The problem — Check each line of the data for "radie", and copy the ones that have it.

Source material —
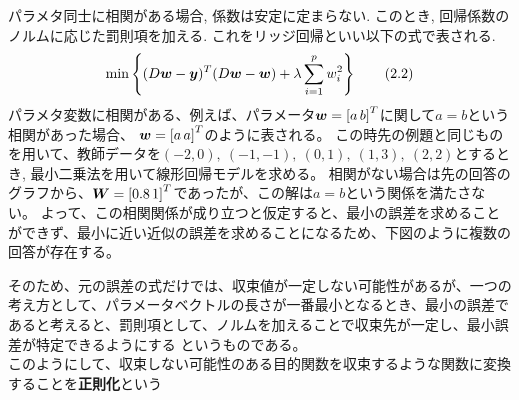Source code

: パラメタ同士に相関がある場合, 係数は安定に定まらない. このとき, 回帰係数のノルムに応じた罰則項を加える. これをリッジ回帰といい以下の式で表される.
\begin{align*}
    {\rm min}\left\{ (D\mbox{\boldmath $w$}-\mbox{\boldmath $y$})^{T}(D\mbox{\boldmath $w$}-\mbox{\boldmath $w$})+\lambda \sum_{i=1}^{p}w_{i}^{2}\right\} \tag{2.2}
\end{align*}
パラメタ変数に相関がある、例えば、パラメータ$\mbox{\boldmath $w$}=\left[a \, b\right]^{T}$に関して$a=b$という相関があった場合、
$\mbox{\boldmath $w$}=\left[a\,a\right]^{T}$のように表される。
この時先の例題と同じものを用いて、教師データを$(-2,0),\ (-1,-1),\ (0,1),\ (1,3),\ (2,2)$とするとき, 最小二乗法を用いて線形回帰モデルを求める。
相関がない場合は先の回答のグラフから、$\mbox{\boldmath $W$}=\left[0.8\, 1\right]^{T}$であったが、この解は$a=b$という関係を満たさない。
よって、この相関関係が成り立つと仮定すると、最小の誤差を求めることができず、最小に近い近似の誤差を求めることになるため、下図のように複数の回答が存在する。
\begin{center}
\end{center}
そのため、元の誤差の式だけでは、収束値が一定しない可能性があるが、一つの考え方として、パラメータベクトルの長さが一番最小となるとき、最小の誤差であると考えると、罰則項として、ノルムを加えることで収束先が一定し、最小誤差が特定できるようにする
というものである。\\
このようにして、収束しない可能性のある目的関数を収束するような関数に変換することを{\bf 正則化}という
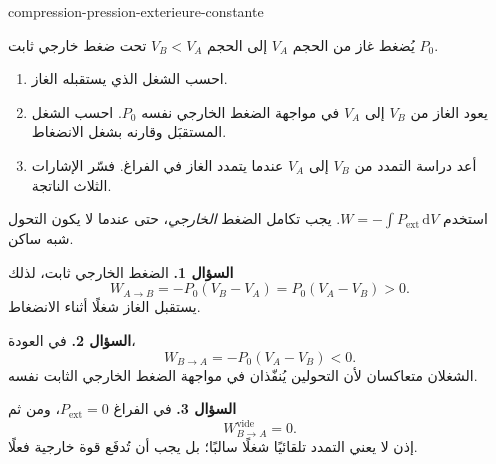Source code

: \begin{exo}{compression-pression-exterieure-constante}

يُضغط غاز من الحجم $V_A$ إلى الحجم $V_B<V_A$ تحت ضغط خارجي ثابت $P_0$.

\begin{enumerate}
\item احسب الشغل الذي يستقبله الغاز.
\item يعود الغاز من $V_B$ إلى $V_A$ في مواجهة الضغط الخارجي نفسه $P_0$. احسب الشغل المستقبَل وقارنه بشغل الانضغاط.
\item أعد دراسة التمدد من $V_B$ إلى $V_A$ عندما يتمدد الغاز في الفراغ. فسّر الإشارات الثلاث الناتجة.
\end{enumerate}

\begin{indication}
استخدم $W=-\int P_{\mathrm{ext}}\,\mathrm{d}V$. يجب تكامل الضغط
\emph{الخارجي}، حتى عندما لا يكون التحول شبه ساكن.
\end{indication}

\begin{solution}
\textbf{السؤال 1.} الضغط الخارجي ثابت، لذلك
\[
W_{A\to B}=-P_0(V_B-V_A)=P_0(V_A-V_B)>0.
\]
يستقبل الغاز شغلًا أثناء الانضغاط.

\textbf{السؤال 2.} في العودة،
\[
W_{B\to A}=-P_0(V_A-V_B)<0.
\]
الشغلان متعاكسان لأن التحولين يُنفّذان في مواجهة الضغط الخارجي الثابت نفسه.

\textbf{السؤال 3.} في الفراغ $P_{\mathrm{ext}}=0$، ومن ثم
\[
W_{B\to A}^{\mathrm{vide}}=0.
\]
إذن لا يعني التمدد تلقائيًا شغلًا سالبًا؛ بل يجب أن تُدفَع قوة خارجية فعلًا.
\end{solution}
\end{exo}
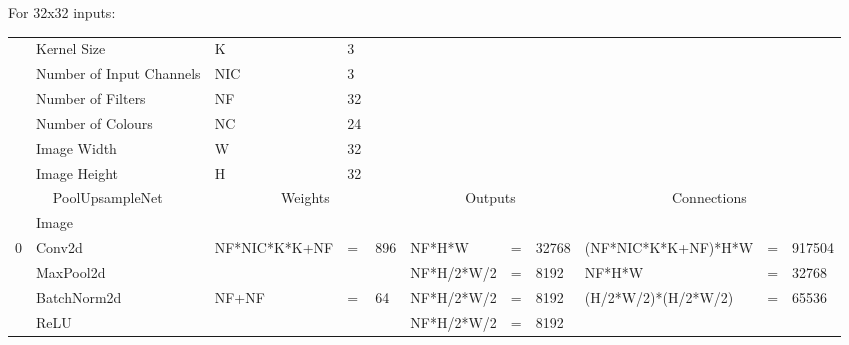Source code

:\documentclass{article}
\begin{document}

For 32x32 inputs:

\begin{tiny}
\setlength\tabcolsep{1.5pt}
\begin{tabular}{@{}lllllllllll@{}}
\toprule
      & Kernel Size                 & K                    & 3  &       &                &   &        &                                &   &          \\ 
      & Number of Input Channels    & NIC                  & 3  &       &                &   &        &                                &   &          \\
      & Number of Filters           & NF                   & 32 &       &                &   &        &                                &   &          \\
      & Number of Colours           & NC                   & 24 &       &                &   &        &                                &   &          \\
      & Image Width                 & W                    & 32 &       &                &   &        &                                &   &          \\
      & Image Height                & H                    & 32 &       &                &   &        &                                &   &          \\ \midrule
\multicolumn{2}{c}{PoolUpsampleNet} & \multicolumn{3}{c}{Weights}       & \multicolumn{3}{c}{Outputs} & \multicolumn{3}{c}{Connections}               \\ \midrule
      & Image                       &                      &    &       &                &   &        &                                &   &          \\
0     & Conv2d                      & NF*NIC*K*K+NF        & =  & 896   & NF*H*W         & = & 32768  & (NF*NIC*K*K+NF)*H*W            & = & 917504   \\
      & MaxPool2d                   &                      &    &       & NF*H/2*W/2     & = & 8192   & NF*H*W                         & = & 32768    \\
      & BatchNorm2d                 & NF+NF                & =  & 64    & NF*H/2*W/2     & = & 8192   & (H/2*W/2)*(H/2*W/2)            & = & 65536    \\
      & ReLU                        &                      &    &       & NF*H/2*W/2     & = & 8192   &                                &   &          \\

\end{tabular}
\end{tiny}
\end{document}
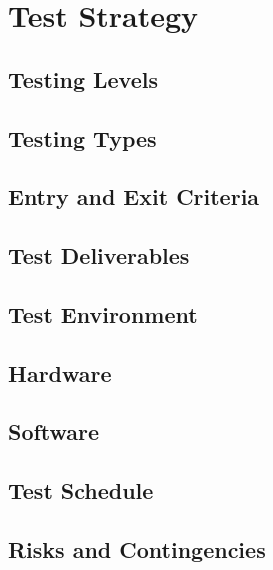 \chapter{Test Strategy}


\section{ Testing Levels}
\section{ Testing Types}
\section{Entry and Exit Criteria}
\section{ Test Deliverables}
\section{Test Environment}
\section{Hardware}
\section{Software}
\section{Test Schedule}
\section{Risks and Contingencies}








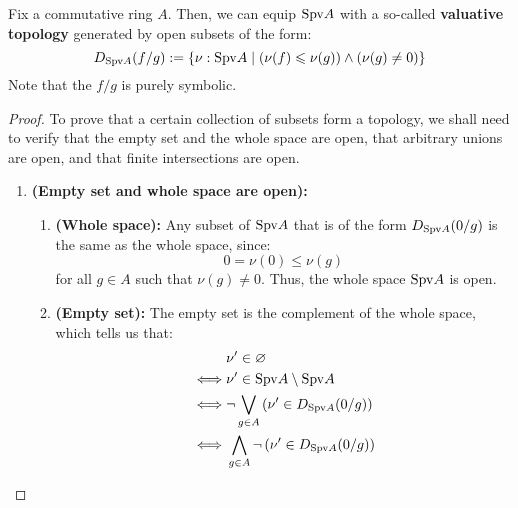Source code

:                 \begin{proposition} \label{prop: the_valuative_topology}
                    Fix a commutative ring $A$. Then, we can equip $\Spv A$ with a so-called \textbf{valuative topology} generated by open subsets of the form:
                        $$D_{\Spv A}(f/g) := \{\nu: \Spv A \mid \left(\nu(f) \leq \nu(g)\right) \wedge (\nu(g) \not = 0)\}$$
                    Note that the  $f/g$ is purely symbolic.
                \end{proposition}
                    \begin{proof}
                        To prove that a certain collection of subsets form a topology, we shall need to verify that the empty set and the whole space are open, that arbitrary unions are open, and that finite intersections are open.
                            \begin{enumerate}
                                \item \textbf{(Empty set and whole space are open):} 
                                    \begin{enumerate}
                                        \item \textbf{(Whole space):} Any subset of $\Spv A$ that is of the form $D_{\Spv A}(0/g)$ is the same as the whole space, since:
                                            $$0 = \nu(0) \leq \nu(g)$$
                                        for all $g \in A$ such that $\nu(g) \not = 0$. Thus, the whole space $\Spv A$ is open. 
                                        \item \textbf{(Empty set):} The empty set is the complement of the whole space, which tells us that:
                                            $$
                                                \begin{aligned}
                                                    & \nu' \in \varnothing 
                                                    \\
                                                    \iff & \nu' \in \Spv A \setminus \Spv A
                                                    \\
                                                    \iff & \neg \bigvee_{g \in A} \left(\nu' \in D_{\Spv A}(0/g)\right)
                                                    \\
                                                    \iff & \bigwedge_{g \in A} \neg \left(\nu' \in D_{\Spv A}(0/g)\right)

\end{aligned}$$
\end{enumerate}
\end{enumerate}
\end{proof}
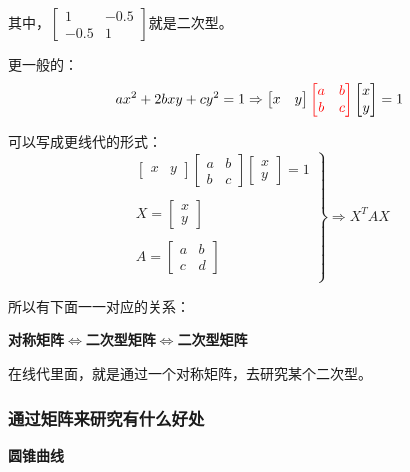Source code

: \documentclass[12pt]{article}
\begin{document}
其中，$\left[\begin{smallmatrix}1&-0.5\\-0.5&1\end{smallmatrix}\right]$就是二次型。

更一般的：
$$
ax^2 + 2bxy + cy^2 = 1\Rightarrow 
\begin{bmatrix}x & y\end{bmatrix}
\textcolor{red}{\begin{bmatrix}a&b\\b&c\end{bmatrix}}
\begin{bmatrix}x \\ y\end{bmatrix} = 1
$$

可以写成更线代的形式：
$$
\left.
\begin{matrix}
\begin{bmatrix}x & y\end{bmatrix}
\begin{bmatrix}a&b\\b&c\end{bmatrix}
\begin{bmatrix}x \\ y\end{bmatrix} = 1 \\
\\
X =  \begin{bmatrix}x \\ y\end{bmatrix}\\
\\
A = \begin{bmatrix}a&b\\c&d\end{bmatrix} \\
\end{matrix}
\right\}
\Rightarrow X^TAX
$$

所以有下面一一对应的关系：
\begin{center}
\textbf{对称矩阵$\Longleftrightarrow$二次型矩阵$\Longleftrightarrow$二次型矩阵}
\end{center}

在线代里面，就是通过一个对称矩阵，去研究某个二次型。

\subsubsection{通过矩阵来研究有什么好处}
\textbf{圆锥曲线}
\end{document}
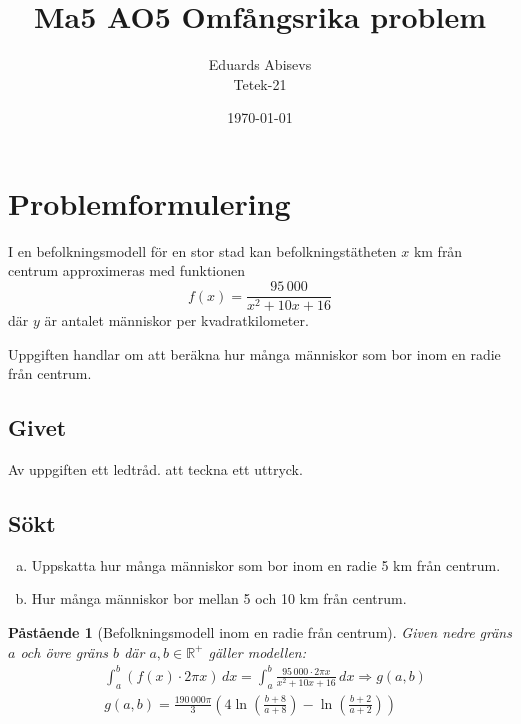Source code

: \documentclass{article}
\title{Ma5 AO5 Omfångsrika problem}
\author{Eduards Abisevs \\ Tetek-21}
\date{\today}
\newtheorem{proposition}{Påstående}
\begin{document}
\maketitle

\section*{Problemformulering}
I en befolkningsmodell för en stor stad kan befolkningstätheten $x$ km från
centrum approximeras med funktionen 
\[
f(x) = \frac{95\,000}{x^2 + 10x + 16}
\]
där $y$ är antalet människor per kvadratkilometer.

Uppgiften handlar om att beräkna hur många människor som bor inom en radie från
centrum.

\noindent
\subsection*{Givet}
Av uppgiften ett ledtråd. att teckna ett uttryck.

\noindent
\subsection*{Sökt}
\begin{enumerate}[(a)]
    \item Uppskatta hur många människor som bor inom en radie 5 km från centrum.
    \item Hur många människor bor mellan 5 och 10 km från centrum.
\end{enumerate}

\begin{proposition}[Befolkningsmodell inom en radie från centrum] Given nedre
	gräns \( a \) och övre gräns \( b \) där \( a,b \in \mathbb{R}^+ \)
	gäller modellen: \begin{align*}
		&\int_{a}^{b} \left(f(x) \cdot 2\pi x\right) \, dx
		= \int_{a}^{b} \frac{95\,000 \cdot 2\pi x}{x^2 + 10x + 16} \, dx
		\Rightarrow g(a,b) \\
		&g(a,b) = \frac{190\,000 \pi}{3}
		\left(4\ln{\left(\frac{b + 8}{a + 8}\right)} 
			-
		\ln{\left(\frac{b + 2}{a + 2}\right)} \right)
	\end{align*}
\end{proposition}
\end{document}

Exercise solution —
Uppgiften handlar om att beräkna hur många människor som bor inom en radie från
    \item Uppskatta hur många människor som bor inom en radie 5 km från centrum.
\begin{proposition}[Befolkningsmodell inom en radie från centrum] Given nedre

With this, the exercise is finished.